Temo che tu prenda ogni discussione sul personale


----------



## Brunetta (26 Marzo 2019)

Martoriato ha detto:


> Non ho assolutamente capito la domanda...


Non è proprio una domanda.


----------



## patroclo (26 Marzo 2019)

Brunetta ha detto:


> Temo che tu prenda ogni discussione sul personale


posso parzialmente ammetterlo, le prime pagine di questa discussione non facevano altro che ribadire la supposta santità di chi si è immolato e l'immaturità di chi ha tradito.......e questo a prescindere da ogni valutazione


----------



## Arcistufo (26 Marzo 2019)

Coppia e famiglia sono nemici naturali.


----------



## Brunetta (26 Marzo 2019)

ermik ha detto:


> posso parzialmente ammetterlo, le prime pagine di questa discussione non facevano altro che ribadire la supposta santità di chi si è immolato e l'immaturità di chi ha tradito.......e questo a prescindere da ogni valutazione


Forse non hai letto con attenzione


----------



## Rosarose (26 Marzo 2019)

Brunetta ha detto:


> Quando si hanno figli e poi crescono non ci si aspetta altro che creino una loro famiglia.
> La famiglia è casa, il luogo dove si può essere se stessi, tutti.
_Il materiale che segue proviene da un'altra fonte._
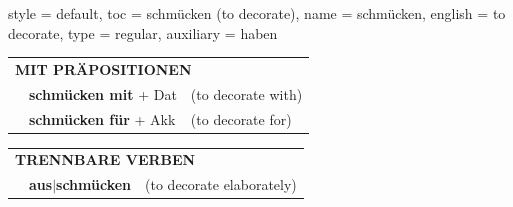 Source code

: \begin{verbentry}{
  style = {default},
  toc = {schmücken (to decorate)},
  name = {schmücken},
  english = {to decorate},
  type = {regular},
  auxiliary = {haben}
}
\vspace{10pt}

\begin{tabular}{lll}
\multicolumn{3}{l}{\textbf{MIT PRÄPOSITIONEN}}\\
& \textbf{schmücken mit} + Dat & (to decorate with)\\
& \textbf{schmücken für} + Akk & (to decorate for)\\
\end{tabular}
\hfill
\begin{tabular}{lll}
\multicolumn{3}{l}{\textbf{TRENNBARE VERBEN}}\\
& \textbf{aus$|$schmücken} & (to decorate elaborately)\\
\end{tabular}
\vspace{-5pt}
\end{verbentry}

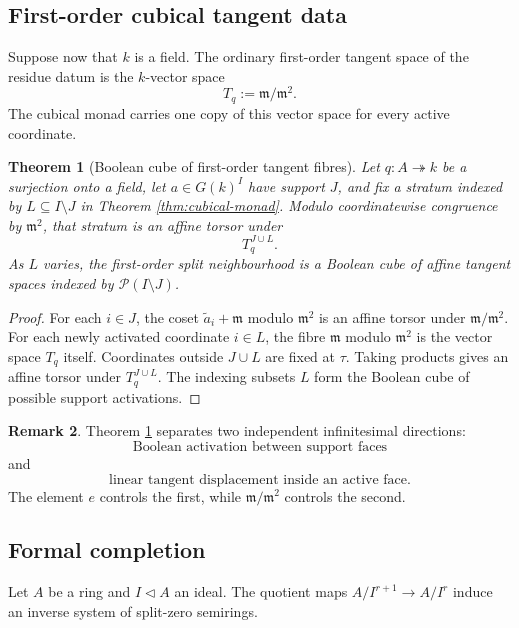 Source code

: \documentclass[11pt]{amsart}
\numberwithin{equation}{section}
\newtheorem{theorem}{Theorem}[section]
\theoremstyle{definition}
\newtheorem{remark}[theorem]{Remark}
\begin{document}
\subsection{First-order cubical tangent data}

Suppose now that $k$ is a field.  The ordinary first-order tangent space of the residue datum is the $k$-vector space
\[
T_q:=\mathfrak m/\mathfrak m^2.
\]
The cubical monad carries one copy of this vector space for every active coordinate.

\begin{theorem}[Boolean cube of first-order tangent fibres]\label{thm:first-order-cubical}
Let $q:A\twoheadrightarrow k$ be a surjection onto a field, let $a\in G(k)^I$ have support $J$, and fix a stratum indexed by $L\subseteq I\setminus J$ in Theorem \ref{thm:cubical-monad}.  Modulo coordinatewise congruence by $\mathfrak m^2$, that stratum is an affine torsor under
\[
T_q^{J\cup L}.
\]
As $L$ varies, the first-order split neighbourhood is a Boolean cube of affine tangent spaces indexed by $\mathcal P(I\setminus J)$.
\end{theorem}

\begin{proof}
For each $i\in J$, the coset $\widetilde a_i+\mathfrak m$ modulo $\mathfrak m^2$ is an affine torsor under $\mathfrak m/\mathfrak m^2$.  For each newly activated coordinate $i\in L$, the fibre $\mathfrak m$ modulo $\mathfrak m^2$ is the vector space $T_q$ itself.  Coordinates outside $J\cup L$ are fixed at $\tau$.  Taking products gives an affine torsor under $T_q^{J\cup L}$.  The indexing subsets $L$ form the Boolean cube of possible support activations.
\end{proof}

\begin{remark}
Theorem \ref{thm:first-order-cubical} separates two independent infinitesimal directions:
\[
\text{Boolean activation between support faces}
\]
and
\[
\text{linear tangent displacement inside an active face}.
\]
The element $e$ controls the first, while $\mathfrak m/\mathfrak m^2$ controls the second.
\end{remark}

\subsection{Formal completion}

Let $A$ be a ring and $I\triangleleft A$ an ideal.  The quotient maps $A/I^{r+1}\to A/I^r$ induce an inverse system of split-zero semirings.
\end{document}
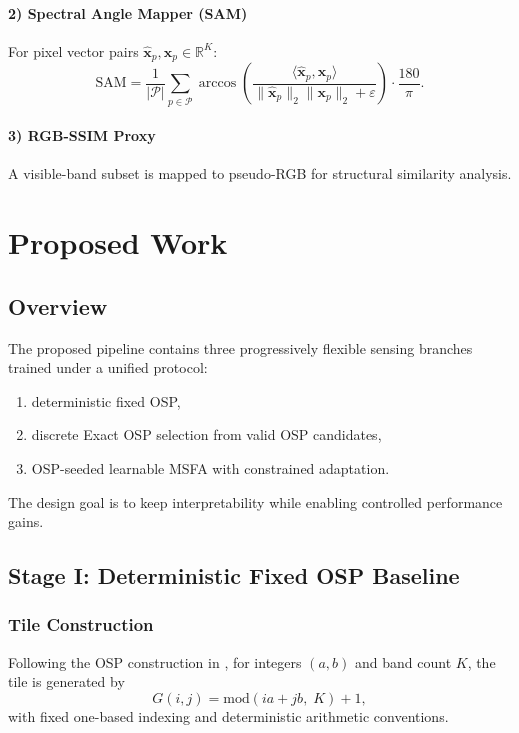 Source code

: \documentclass[journal]{IEEEtran}
\begin{document}
\paragraph{2) Spectral Angle Mapper (SAM)}
For pixel vector pairs $\hat{\mathbf{x}}_p,\mathbf{x}_p\in\mathbb{R}^{K}$:
\begin{equation}
\mathrm{SAM}=
\frac{1}{|\mathcal{P}|}
\sum_{p\in\mathcal{P}}
\arccos
\left(
\frac{\langle \hat{\mathbf{x}}_p,\mathbf{x}_p\rangle}
{\|\hat{\mathbf{x}}_p\|_2\|\mathbf{x}_p\|_2+\varepsilon}
\right)\cdot\frac{180}{\pi}.
\end{equation}

\paragraph{3) RGB-SSIM Proxy}
A visible-band subset is mapped to pseudo-RGB for structural similarity analysis.

\section{Proposed Work}

\subsection{Overview}
The proposed pipeline contains three progressively flexible sensing branches trained under a unified protocol:
\begin{enumerate}
\item deterministic fixed OSP,
\item discrete Exact OSP selection from valid OSP candidates,
\item OSP-seeded learnable MSFA with constrained adaptation.
\end{enumerate}
The design goal is to keep interpretability while enabling controlled performance gains.

\subsection{Stage I: Deterministic Fixed OSP Baseline}
\subsubsection{Tile Construction}
Following the OSP construction in \cite{diaz2023osp}, for integers $(a,b)$ and band count $K$, the tile is generated by
\begin{equation}
G(i,j)=\mathrm{mod}(i a + j b,\;K)+1,
\label{eq:osp_tile}
\end{equation}
with fixed one-based indexing and deterministic arithmetic conventions.
\end{document}
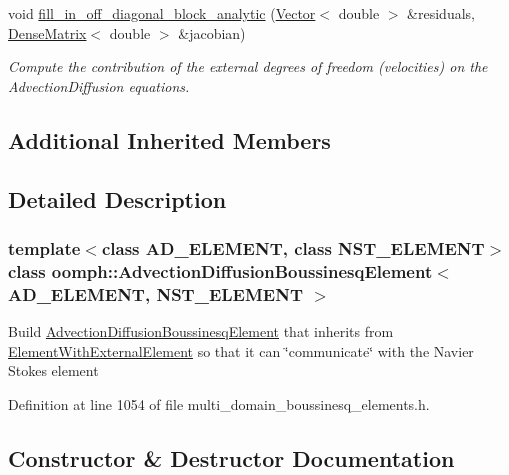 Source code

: \begin{DoxyCompactItemize}
void \hyperlink{classoomph_1_1AdvectionDiffusionBoussinesqElement_a9e859b487d8398ae696de72104c76271}{fill\+\_\+in\+\_\+off\+\_\+diagonal\+\_\+block\+\_\+analytic} (\hyperlink{classoomph_1_1Vector}{Vector}$<$ double $>$ \&residuals, \hyperlink{classoomph_1_1DenseMatrix}{Dense\+Matrix}$<$ double $>$ \&jacobian)
\begin{DoxyCompactList}\small\item\em Compute the contribution of the external degrees of freedom (velocities) on the Advection\+Diffusion equations. \end{DoxyCompactList}\end{DoxyCompactItemize}
\subsection*{Additional Inherited Members}


\subsection{Detailed Description}
\subsubsection*{template$<$class A\+D\+\_\+\+E\+L\+E\+M\+E\+NT, class N\+S\+T\+\_\+\+E\+L\+E\+M\+E\+NT$>$\newline
class oomph\+::\+Advection\+Diffusion\+Boussinesq\+Element$<$ A\+D\+\_\+\+E\+L\+E\+M\+E\+N\+T, N\+S\+T\+\_\+\+E\+L\+E\+M\+E\+N\+T $>$}

Build \hyperlink{classoomph_1_1AdvectionDiffusionBoussinesqElement}{Advection\+Diffusion\+Boussinesq\+Element} that inherits from \hyperlink{classoomph_1_1ElementWithExternalElement}{Element\+With\+External\+Element} so that it can \char`\"{}communicate\char`\"{} with the Navier Stokes element 

Definition at line 1054 of file multi\+\_\+domain\+\_\+boussinesq\+\_\+elements.\+h.



\subsection{Constructor \& Destructor Documentation}
\mbox{\label{classoomph_1_1AdvectionDiffusionBoussinesqElement_a733c18518938e3b85e06de5a618cd49f}} 
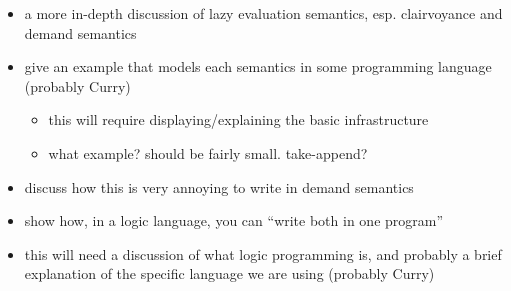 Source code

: \begin{itemize}
  \item a more in-depth discussion of lazy evaluation semantics, esp.
        clairvoyance and demand semantics
  \item give an example that models each semantics in some programming language
        (probably Curry)
  \begin{itemize}
    \item this will require displaying/explaining the basic infrastructure
    \item what example? should be fairly small. take-append?
  \end{itemize}
  \item discuss how this is very annoying to write in demand semantics
  \item show how, in a logic language, you can ``write both in one program''
  \item this will need a discussion of what logic programming is, and probably a
        brief explanation of the specific language we are using (probably Curry)
\end{itemize}


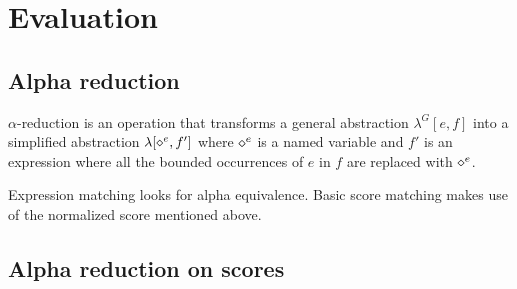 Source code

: \documentclass[10pt,a4paper,frenchb]{article}
\begin{document}



\section{Evaluation}

\subsection{Alpha reduction}

$\alpha$-reduction is an operation that transforms a general abstraction $\lambda^G[e,f]$ into a simplified abstraction $\lambda[\diamond^e,f']$ where $\diamond^e$ is a named variable and $f'$ is an expression where all the bounded occurrences of $e$ in $f$ are replaced with $\diamond^e$.

Expression matching looks for alpha equivalence. Basic score matching makes use of the normalized score mentioned above. 

\subsection{Alpha reduction on scores}
\end{document}
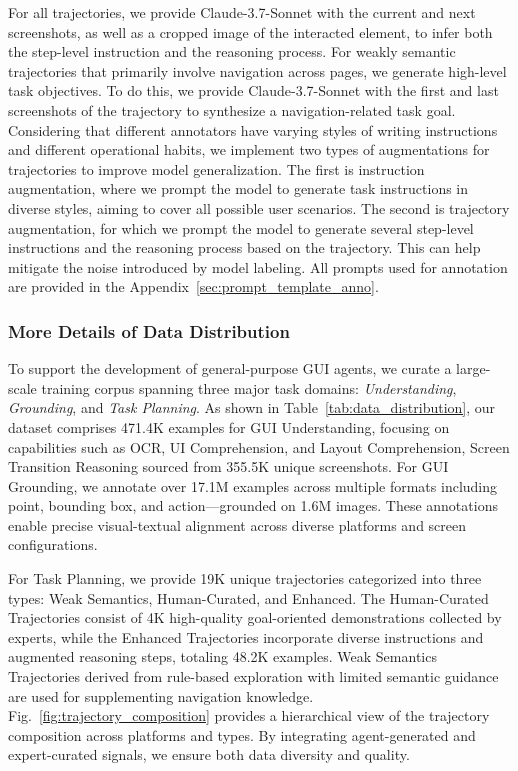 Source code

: For all trajectories, we provide Claude-3.7-Sonnet with the current and next screenshots, as well as a cropped image of the interacted element, to infer both the step-level instruction and the reasoning process.
%
For weakly semantic trajectories that primarily involve navigation across pages, we generate high-level task objectives. To do this, we provide Claude-3.7-Sonnet with the first and last screenshots of the trajectory to synthesize a navigation-related task goal.
%
Considering that different annotators have varying styles of writing instructions and different operational habits, we implement two types of augmentations for trajectories to improve model generalization. The first is instruction augmentation, where we prompt the model to generate task instructions in diverse styles, aiming to cover all possible user scenarios. The second is trajectory augmentation, for which we prompt the model to generate several step-level instructions and the reasoning process based on the trajectory. This can help mitigate the noise introduced by model labeling. All prompts used for annotation are provided in the Appendix~\ref{sec:prompt_template_anno}.

\subsubsection{More Details of Data Distribution}
To support the development of general-purpose GUI agents, we curate a large-scale training corpus spanning three major task domains: \textit{Understanding}, \textit{Grounding}, and \textit{Task Planning}. As shown in Table~\ref{tab:data_distribution}, our dataset comprises 471.4K examples for GUI Understanding, focusing on capabilities such as OCR, UI Comprehension, and Layout Comprehension, Screen Transition Reasoning sourced from 355.5K unique screenshots. For GUI Grounding, we annotate over 17.1M examples across multiple formats including point, bounding box, and action—grounded on 1.6M images. These annotations enable precise visual-textual alignment across diverse platforms and screen configurations.

For Task Planning, we provide 19K unique trajectories categorized into three types: Weak Semantics, Human-Curated, and Enhanced. The Human-Curated Trajectories consist of 4K high-quality goal-oriented demonstrations collected by experts, while the Enhanced Trajectories incorporate diverse instructions and augmented reasoning steps, totaling 48.2K examples. Weak Semantics Trajectories derived from rule-based exploration with limited semantic guidance are used for supplementing navigation knowledge. Fig.~\ref{fig:trajectory_composition} provides a hierarchical view of the trajectory composition across platforms and types. By integrating agent-generated and expert-curated signals, we ensure both data diversity and quality.


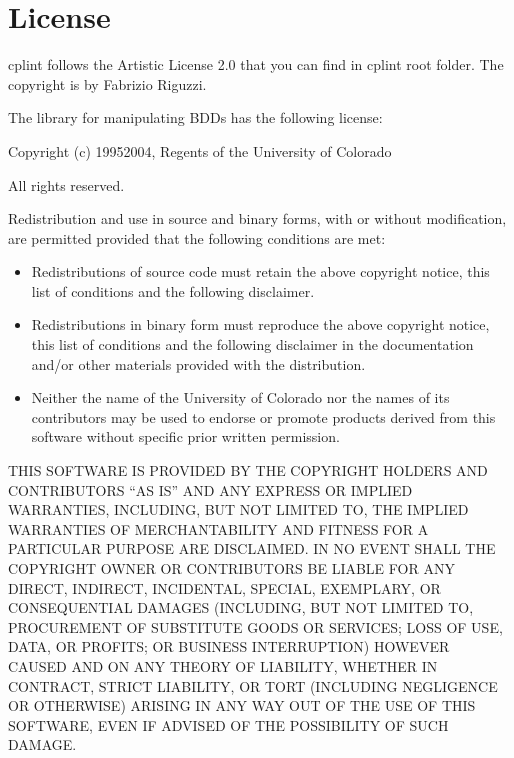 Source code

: \documentclass[letterpaper,10pt,english]{sphinxmanual}
\begin{document}
\chapter{License}
\label{\detokenize{index:license}}
\sphinxAtStartPar
cplint follows the Artistic License 2.0 that you can find in cplint root folder.
The copyright is by Fabrizio Riguzzi.

\sphinxAtStartPar
The library  for manipulating BDDs has the following license:

\sphinxAtStartPar
Copyright (c) 1995\sphinxhyphen{}2004, Regents of the University of Colorado

\sphinxAtStartPar
All rights reserved.

\sphinxAtStartPar
Redistribution and use in source and binary forms, with or without
modification, are permitted provided that the following conditions
are met:
\begin{itemize}
\item {} 
\sphinxAtStartPar
Redistributions of source code must retain the above copyright notice, this list of conditions and the following disclaimer.

\item {} 
\sphinxAtStartPar
Redistributions in binary form must reproduce the above copyright notice, this list of conditions and the following disclaimer in the documentation and/or other materials provided with the distribution.

\item {} 
\sphinxAtStartPar
Neither the name of the University of Colorado nor the names of its contributors may be used to endorse or promote products derived from this software without specific prior written permission.

\end{itemize}

\sphinxAtStartPar
THIS SOFTWARE IS PROVIDED BY THE COPYRIGHT HOLDERS AND CONTRIBUTORS
“AS IS” AND ANY EXPRESS OR IMPLIED WARRAN\sphinxhyphen{}TIES, INCLUDING, BUT NOT
LIMITED TO, THE IMPLIED WARRANTIES OF MERCHANTABILITY AND FITNESS
FOR A PARTICULAR PURPOSE ARE DISCLAIMED. IN NO EVENT SHALL THE
COPYRIGHT OWNER OR CONTRIBUTORS BE LIABLE FOR ANY DIRECT, INDIRECT,
INCIDENTAL, SPECIAL, EXEMPLARY, OR CONSEQUENTIAL DAMAGES (INCLUDING,
BUT NOT LIMITED TO, PROCUREMENT OF SUBSTITUTE GOODS OR SERVICES;
LOSS OF USE, DATA, OR PROFITS; OR BUSINESS INTERRUPTION) HOWEVER
CAUSED
AND ON ANY THEORY OF LIABILITY, WHETHER IN CONTRACT, STRICT
LIABILITY, OR TORT (INCLUDING NEGLIGENCE OR OTHERWISE) ARISING IN
ANY WAY OUT OF THE USE OF THIS SOFTWARE, EVEN IF ADVISED OF THE
POSSIBILITY OF SUCH DAMAGE.
\end{document}
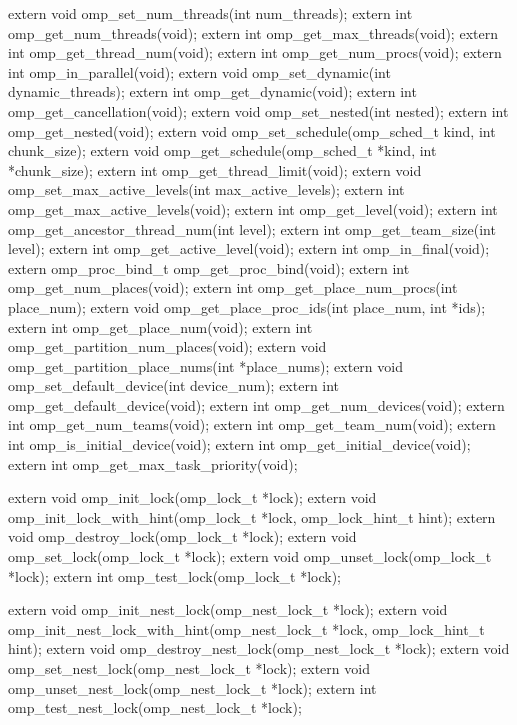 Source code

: {\begin{codepar}
extern void omp\_set\_num\_threads(int num\_threads);
extern int omp\_get\_num\_threads(void);
extern int omp\_get\_max\_threads(void);
extern int omp\_get\_thread\_num(void);
extern int omp\_get\_num\_procs(void);
extern int omp\_in\_parallel(void);
extern void omp\_set\_dynamic(int dynamic\_threads);
extern int omp\_get\_dynamic(void);
extern int omp\_get\_cancellation(void);
extern void omp\_set\_nested(int nested);
extern int omp\_get\_nested(void);
extern void omp\_set\_schedule(omp\_sched\_t kind, int chunk\_size);
extern void omp\_get\_schedule(omp\_sched\_t *kind, int *chunk\_size);
extern int omp\_get\_thread\_limit(void);
extern void omp\_set\_max\_active\_levels(int max\_active\_levels);
extern int omp\_get\_max\_active\_levels(void);
extern int omp\_get\_level(void);
extern int omp\_get\_ancestor\_thread\_num(int level);
extern int omp\_get\_team\_size(int level);
extern int omp\_get\_active\_level(void);
extern int omp\_in\_final(void);
extern omp\_proc\_bind\_t omp\_get\_proc\_bind(void);
extern int omp\_get\_num\_places(void);
extern int omp\_get\_place\_num\_procs(int place\_num);
extern void omp\_get\_place\_proc\_ids(int place\_num, int *ids);
extern int omp\_get\_place\_num(void);
extern int omp\_get\_partition\_num\_places(void);
extern void omp\_get\_partition\_place\_nums(int *place\_nums);
extern void omp\_set\_default\_device(int device\_num);
extern int omp\_get\_default\_device(void);
extern int omp\_get\_num\_devices(void);
extern int omp\_get\_num\_teams(void);
extern int omp\_get\_team\_num(void);
extern int omp\_is\_initial\_device(void);
extern int omp\_get\_initial\_device(void);
extern int omp\_get\_max\_task\_priority(void);

extern void omp\_init\_lock(omp\_lock\_t *lock);
extern void omp\_init\_lock\_with\_hint(omp\_lock\_t *lock, 
                                   omp\_lock\_hint\_t hint);
extern void omp\_destroy\_lock(omp\_lock\_t *lock);
extern void omp\_set\_lock(omp\_lock\_t *lock);
extern void omp\_unset\_lock(omp\_lock\_t *lock);
extern int omp\_test\_lock(omp\_lock\_t *lock);

extern void omp\_init\_nest\_lock(omp\_nest\_lock\_t *lock);
extern void omp\_init\_nest\_lock\_with\_hint(omp\_nest\_lock\_t *lock, 
                                          omp\_lock\_hint\_t hint);
extern void omp\_destroy\_nest\_lock(omp\_nest\_lock\_t *lock);
extern void omp\_set\_nest\_lock(omp\_nest\_lock\_t *lock);
extern void omp\_unset\_nest\_lock(omp\_nest\_lock\_t *lock);
extern int omp\_test\_nest\_lock(omp\_nest\_lock\_t *lock);


\end{codepar}}
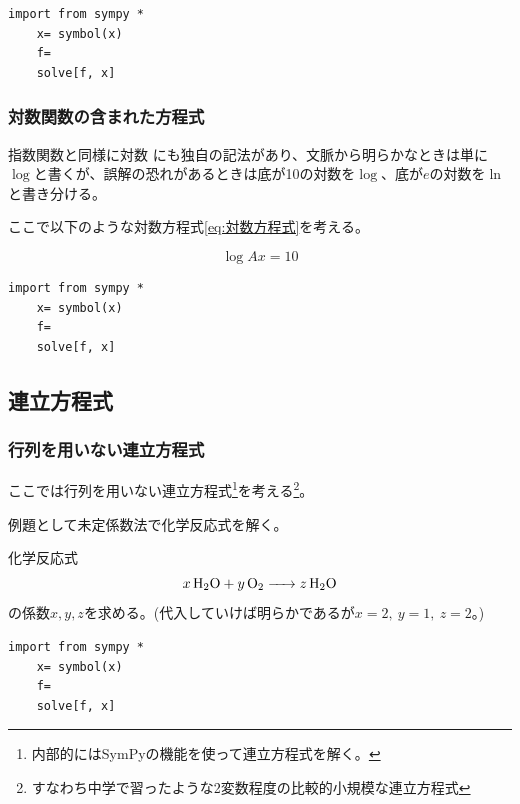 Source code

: \documentclass[dvipdfmx, leqno]{jsreport}
\begin{document}
\begin{lstlisting}[caption= {Pythonで指数方程式を解く}, label= {Pythonで指数方程式を解く}]
    import from sympy *
    x= symbol(x)
    f= 
    solve[f, x]
\end{lstlisting}


\subsubsection{対数関数の含まれた方程式}
    指数関数と同様に対数%
    にも独自の記法があり、文脈から明らかなときは単に$\log$と書くが、誤解の恐れがあるときは底が10の対数を$\log$、底が$e$の対数を$\ln$と書き分ける。

    ここで以下のような対数方程式\eqref{eq:対数方程式}を考える。
\begin{tcolorbox}
\begin{equation}\label{eq:対数方程式}
    \log{Ax}= 10
\end{equation}
\end{tcolorbox}

\begin{lstlisting}[caption= {Pythonで対数方程式を解く}, label= {Pythonで対数方程式を解く}]
    import from sympy *
    x= symbol(x)
    f= 
    solve[f, x]
\end{lstlisting}


\subsection{連立方程式}%
\subsubsection{行列を用いない連立方程式}
    ここでは行列を用いない連立方程式\footnote{内部的にはSymPyの機能を使って連立方程式を解く。}を考える\footnote{すなわち中学で習ったような2変数程度の比較的小規模な連立方程式}。

    例題として未定係数法で化学反応式を解く。
\begin{tcolorbox}
    化学反応式
\begin{equation}\label{eq:行列を用いない連立方程式}
    \ce{$x$H2O + $y$O2 -> $z$H2O}
\end{equation}
    の係数$x, y, z$を求める。(代入していけば明らかであるが$x= 2,\ y= 1,\ z= 2$。)
\end{tcolorbox}
\begin{lstlisting}[caption= {Pythonで行列を用いない連立方程式を解く}, label= {Pythonで行列を用いない連立方程式を解く}]
    import from sympy *
    x= symbol(x)
    f= 
    solve[f, x]
\end{lstlisting}
\end{document}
È dove  tutti i membri possono dire di essere ombrosi, tristi o allegri sapendo di essere accolti.
> La coppia che deve essere amorosa si apre alla creazione della vita dei figli e si arricchisce da questa esperienza grandiosa.
> Come si fa a considerare la presenza dei figli solo una fatica, una distrazione da altri argomenti e interessi?
> ...


Per me bisogna stare attenti ad alcuni punti.
La donna a non farsi assorbire totalmente dal ruolo di madre, ma ricordandosi che il proprio compagno ha bisogno di avere comunque delle attenzioni, dalla quella parte che deve rimanere femmina.
L'uomo deve accompagnare la donna in questo, aiutandola sostenendola nelle incombenze non lasciandola mai sola, ma ricordandole appunto che non è solo madre.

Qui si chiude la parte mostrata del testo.